Il contenuto del mio spettacolo è proprio questo. Il testo è nato circa quattro anni fa su un mio primo stimolo: il confronto tra Giovanna D’Arco e queste meravigliose donne curde che combattono da vere e proprie guerriere. Volevo approfondire le motivazioni per cui una donna si trova a combattere. Mentre scrivevo ho capito che mi interessava fare un discorso generale ancora più forte e riconducibile ai giorni nostri. Ho quindi inserito la figura di una madre che riceve uno zainetto della figlia morta che è andata a combattere sulle montagne, all’interno del quale c’è un libro di chimica e un libro su Giovanna D’Arco. Le opinioni della figlia verso Giovanna D’Arco sono dunque un contrasto.
C’è anche la figura di una giornalista nel suo spettacolo, a cosa è assimilata?
È una figura emblematica perché è la “Dea della discordia”, dell’odio, della guerra, ma una guerra dentro sè stessi. Le sue sono denunce, accuse. Accusa l’uomo di non saper fare a meno di creare la guerra.
Finché ci sarà la guerra nei nostri letti, ci sarà la guerra nel mondo.
Mi riferisco proprio alla guerra che si fa nel quotidiano, con il vicino di casa, in famiglia, tra fidanzati, tra colleghi di lavoro. L’istinto è di calpestare l’altro per potere o sopraffazione e c’è chi lo tiene a bada e chi no.
Che realtà emerge dagli incontri che vive nel suo ruolo di volontaria e insegnante nel sociale?
Quando non sono in teatro sono in strada con l’associazione APS “Ponti congiunti” con cui facciamo letteratura, poesia, musica, teatro e tanto altro. Grazie a questo rapporto con il sociale, capisco cosa accade dentro le persone, io ho una specie di termometro della situazione che si sta vivendo e questo elemento entra nelle mie scritture. In questo periodo c’è una grande mancanza di concentrazione, le persone si distraggono molto facilmente e non se la sentono di impegnarsi troppo. Non vogliono una presenza costante che richieda loro di metterci qualcosa in più, come se questo qualcosa in più lo tenessero prigioniero dentro di sé. C’è una forte situazione di instabilità. I ragazzi sono sempre più concentrati su l’esteriorità. Io nel frattempo tra un lavoro e l’altro, continuo a tenermi in allenamento: sto ristudiando la Divina Commedia.
Nel “Paradiso” di Dante si dice che “La mente innamorata è cieca”. Cosa pensa di questa immagine della cecità come condizione di assoluto coinvolgimento emotivo o spirituale?
La cecità ti pone in una costante meditazione: c’è un ascolto interiore e un ascolto esteriore, diventa inevitabilmente una guida all’essenzialità e in questo senso ha a che fare con lo spirituale.
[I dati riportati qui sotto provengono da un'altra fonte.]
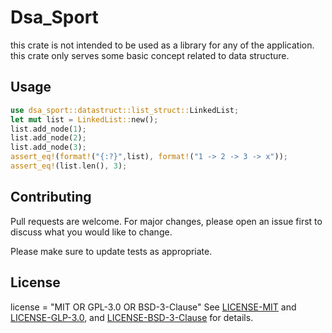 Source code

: # Dsa_Sport

this crate is not intended to be used as a library for any of the application. this crate only serves some basic concept related to data structure.

## Usage

```rust
use dsa_sport::datastruct::list_struct::LinkedList;
let mut list = LinkedList::new();
list.add_node(1);
list.add_node(2);
list.add_node(3);
assert_eq!(format!("{:?}",list), format!("1 -> 2 -> 3 -> x"));
assert_eq!(list.len(), 3);
```

## Contributing
Pull requests are welcome. For major changes, please open an issue first to discuss what you would like to change.

Please make sure to update tests as appropriate.

## License
license = "MIT OR GPL-3.0 OR BSD-3-Clause"
See [LICENSE-MIT](LICENSE-MIT) and [LICENSE-GLP-3.0](LICENSE-GLP-3.0), and [LICENSE-BSD-3-Clause](LICENSE-BSD-3-Clause) for details.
Ti porta via dalla critica estetica quotidiana. E poi, non a caso, è nel “Paradiso” che si parla di cecità. (Sorride)
“Attraversamenti” è il titolo del festival per cui ci siamo incontrate. Tra le varie definizioni del verbo “attraversare” c’è “passare oltre un ostacolo”. Questo verbo è anche un’esortazione, un invito all’esperienza e alla conoscenza. Al termine di questo incontro capisco che lei ne ha attraversate di strade diverse. Che cos’è per lei la strada?
È il confronto più immediato e reale che ci possa essere. È l’incontro. A Roma vivo nel quartiere Decima che è sviluppato come un piccolo paese. I palazzi sono tutti collegati e percorribili tramite i piani terra pilotis, per cui non ci sono reti, cancelli, muri che ti fermano e questa è una cosa che amo. Lo stesso varrebbe per qualunque altra strada, di qualunque altra città o nazione, l’importante è starci dentro, con il radar acceso.